Exercise:
Your answer must consist solely of the line containing "3. start server" and all subsequent lines through the end of the entries, reproduced exactly.

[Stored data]
========================

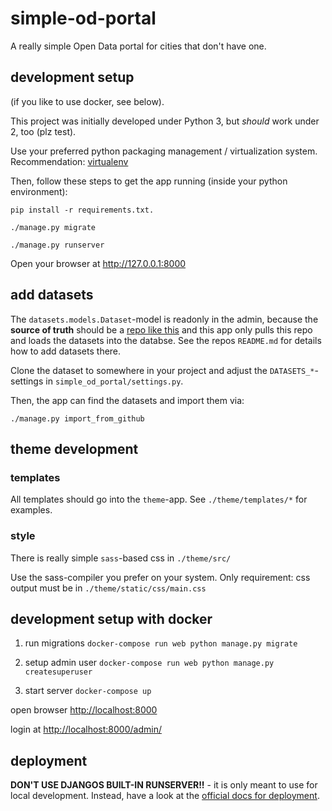 # simple-od-portal

A really simple Open Data portal for cities that don't have one.

## development setup

(if you like to use docker, see below).

This project was initially developed under Python 3, but *should* work under 2, too (plz test).

Use your preferred python packaging management / virtualization system. Recommendation: [virtualenv](https://virtualenv.pypa.io/en/stable/)

Then, follow these steps to get the app running (inside your python environment):

`pip install -r requirements.txt.`

`./manage.py migrate`

`./manage.py runserver`

Open your browser at http://127.0.0.1:8000

## add datasets

The `datasets.models.Dataset`-model is readonly in the admin, because the **source of truth** should be a [repo like this](https://github.com/CodeforRuhrgebiet/offenes-datenportal) and this app only pulls this repo and loads the datasets into the databse. See the repos `README.md` for details how to add datasets there.

Clone the dataset to somewhere in your project and adjust the `DATASETS_*`-settings in `simple_od_portal/settings.py`.

Then, the app can find the datasets and import them via:

`./manage.py import_from_github`

## theme development

### templates

All templates should go into the `theme`-app. See `./theme/templates/*` for examples.

### style

There is really simple `sass`-based css in `./theme/src/`

Use the sass-compiler you prefer on your system. Only requirement: css output must be in `./theme/static/css/main.css`


## development setup with docker

1. run migrations `docker-compose run web python manage.py migrate`

2. setup admin user `docker-compose run web python manage.py createsuperuser`

3. start server `docker-compose up`

open browser [http://localhost:8000](http://localhost:8000)

login at [http://localhost:8000/admin/](http://localhost:8000/admin/)

## deployment

**DON'T USE DJANGOS BUILT-IN RUNSERVER!!** - it is only meant to use for local development. Instead, have a look at the [official docs for deployment](https://docs.djangoproject.com/en/1.10/howto/deployment/).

========================

Answer for the task:
3. start server `docker-compose up`

open browser [http://localhost:8000](http://localhost:8000)

login at [http://localhost:8000/admin/](http://localhost:8000/admin/)

## deployment

**DON'T USE DJANGOS BUILT-IN RUNSERVER!!** - it is only meant to use for local development. Instead, have a look at the [official docs for deployment](https://docs.djangoproject.com/en/1.10/howto/deployment/).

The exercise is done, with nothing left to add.